WHAT YOU WILL DO:
Would you please output, word for word, the span of the listing below that opens on the line containing "3. Commit changes" and closes on the line containing "Customer Intelligence Team**"? Include both ends and nothing more.

DATA RECORDS:
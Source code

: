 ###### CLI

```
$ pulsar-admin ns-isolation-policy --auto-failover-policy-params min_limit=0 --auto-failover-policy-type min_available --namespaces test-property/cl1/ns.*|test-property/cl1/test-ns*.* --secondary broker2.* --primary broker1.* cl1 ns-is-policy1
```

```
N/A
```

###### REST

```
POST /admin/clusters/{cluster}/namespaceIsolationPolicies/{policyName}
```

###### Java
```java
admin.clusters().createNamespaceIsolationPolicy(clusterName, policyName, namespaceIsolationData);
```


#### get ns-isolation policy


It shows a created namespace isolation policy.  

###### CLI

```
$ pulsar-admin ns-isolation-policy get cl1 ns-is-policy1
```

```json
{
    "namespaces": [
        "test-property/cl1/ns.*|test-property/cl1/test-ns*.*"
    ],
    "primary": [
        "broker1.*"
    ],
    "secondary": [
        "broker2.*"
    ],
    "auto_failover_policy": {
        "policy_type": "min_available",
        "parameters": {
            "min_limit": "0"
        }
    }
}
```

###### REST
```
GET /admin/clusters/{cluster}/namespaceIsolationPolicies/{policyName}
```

--

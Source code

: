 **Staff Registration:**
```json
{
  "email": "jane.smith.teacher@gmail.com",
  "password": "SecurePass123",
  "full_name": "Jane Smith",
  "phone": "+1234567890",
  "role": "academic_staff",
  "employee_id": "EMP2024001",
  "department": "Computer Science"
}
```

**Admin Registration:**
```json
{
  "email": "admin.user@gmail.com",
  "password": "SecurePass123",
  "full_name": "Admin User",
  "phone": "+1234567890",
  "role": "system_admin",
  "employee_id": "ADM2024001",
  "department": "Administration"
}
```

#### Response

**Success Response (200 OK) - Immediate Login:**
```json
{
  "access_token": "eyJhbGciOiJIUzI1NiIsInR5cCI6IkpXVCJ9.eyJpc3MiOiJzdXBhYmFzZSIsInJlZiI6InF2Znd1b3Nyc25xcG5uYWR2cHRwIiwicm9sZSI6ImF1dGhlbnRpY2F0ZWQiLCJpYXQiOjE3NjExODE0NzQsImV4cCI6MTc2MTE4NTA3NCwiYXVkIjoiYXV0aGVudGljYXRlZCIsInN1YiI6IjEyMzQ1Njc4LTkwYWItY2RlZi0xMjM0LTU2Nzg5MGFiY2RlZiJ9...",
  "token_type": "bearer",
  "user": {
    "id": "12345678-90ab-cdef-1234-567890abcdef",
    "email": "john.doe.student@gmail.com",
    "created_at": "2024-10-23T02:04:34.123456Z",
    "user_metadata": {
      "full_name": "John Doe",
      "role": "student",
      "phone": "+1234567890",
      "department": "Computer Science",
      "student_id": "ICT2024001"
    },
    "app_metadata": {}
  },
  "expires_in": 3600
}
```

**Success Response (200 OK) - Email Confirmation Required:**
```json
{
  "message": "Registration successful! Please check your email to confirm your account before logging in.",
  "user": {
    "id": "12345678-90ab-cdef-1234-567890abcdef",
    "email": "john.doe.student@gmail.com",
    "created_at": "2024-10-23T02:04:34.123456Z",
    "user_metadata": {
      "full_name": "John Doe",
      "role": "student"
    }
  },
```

==

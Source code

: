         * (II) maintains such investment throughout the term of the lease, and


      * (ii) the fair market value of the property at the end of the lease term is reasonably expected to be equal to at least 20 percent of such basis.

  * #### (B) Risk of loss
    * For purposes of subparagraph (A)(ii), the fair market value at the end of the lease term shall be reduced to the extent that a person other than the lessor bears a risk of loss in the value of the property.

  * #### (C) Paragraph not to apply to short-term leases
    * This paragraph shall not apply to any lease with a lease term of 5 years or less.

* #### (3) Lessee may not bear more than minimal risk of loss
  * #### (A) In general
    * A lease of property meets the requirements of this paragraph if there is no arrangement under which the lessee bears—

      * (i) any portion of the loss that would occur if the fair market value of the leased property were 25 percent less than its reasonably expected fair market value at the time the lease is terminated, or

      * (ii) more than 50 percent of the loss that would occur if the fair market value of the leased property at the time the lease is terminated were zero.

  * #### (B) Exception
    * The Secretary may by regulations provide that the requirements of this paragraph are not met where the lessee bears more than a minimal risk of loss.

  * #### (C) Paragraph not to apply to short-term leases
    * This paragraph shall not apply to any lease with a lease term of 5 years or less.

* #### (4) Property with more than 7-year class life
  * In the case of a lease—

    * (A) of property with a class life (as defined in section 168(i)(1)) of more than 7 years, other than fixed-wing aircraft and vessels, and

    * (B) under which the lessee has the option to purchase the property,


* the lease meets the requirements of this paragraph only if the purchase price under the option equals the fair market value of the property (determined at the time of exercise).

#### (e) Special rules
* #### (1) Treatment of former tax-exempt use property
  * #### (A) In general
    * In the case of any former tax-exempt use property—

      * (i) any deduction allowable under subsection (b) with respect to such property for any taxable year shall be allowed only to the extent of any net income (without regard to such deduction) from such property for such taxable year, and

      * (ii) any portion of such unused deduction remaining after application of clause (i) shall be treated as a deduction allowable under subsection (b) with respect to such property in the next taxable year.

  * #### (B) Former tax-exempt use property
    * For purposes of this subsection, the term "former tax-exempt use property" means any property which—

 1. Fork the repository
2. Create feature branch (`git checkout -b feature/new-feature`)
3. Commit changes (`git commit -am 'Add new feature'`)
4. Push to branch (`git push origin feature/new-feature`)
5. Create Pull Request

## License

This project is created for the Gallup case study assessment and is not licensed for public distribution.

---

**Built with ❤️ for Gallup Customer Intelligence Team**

EXPECTED OUTPUT:
3. Commit changes (`git commit -am 'Add new feature'`)
4. Push to branch (`git push origin feature/new-feature`)
5. Create Pull Request

## License

This project is created for the Gallup case study assessment and is not licensed for public distribution.

---

**Built with ❤️ for Gallup Customer Intelligence Team**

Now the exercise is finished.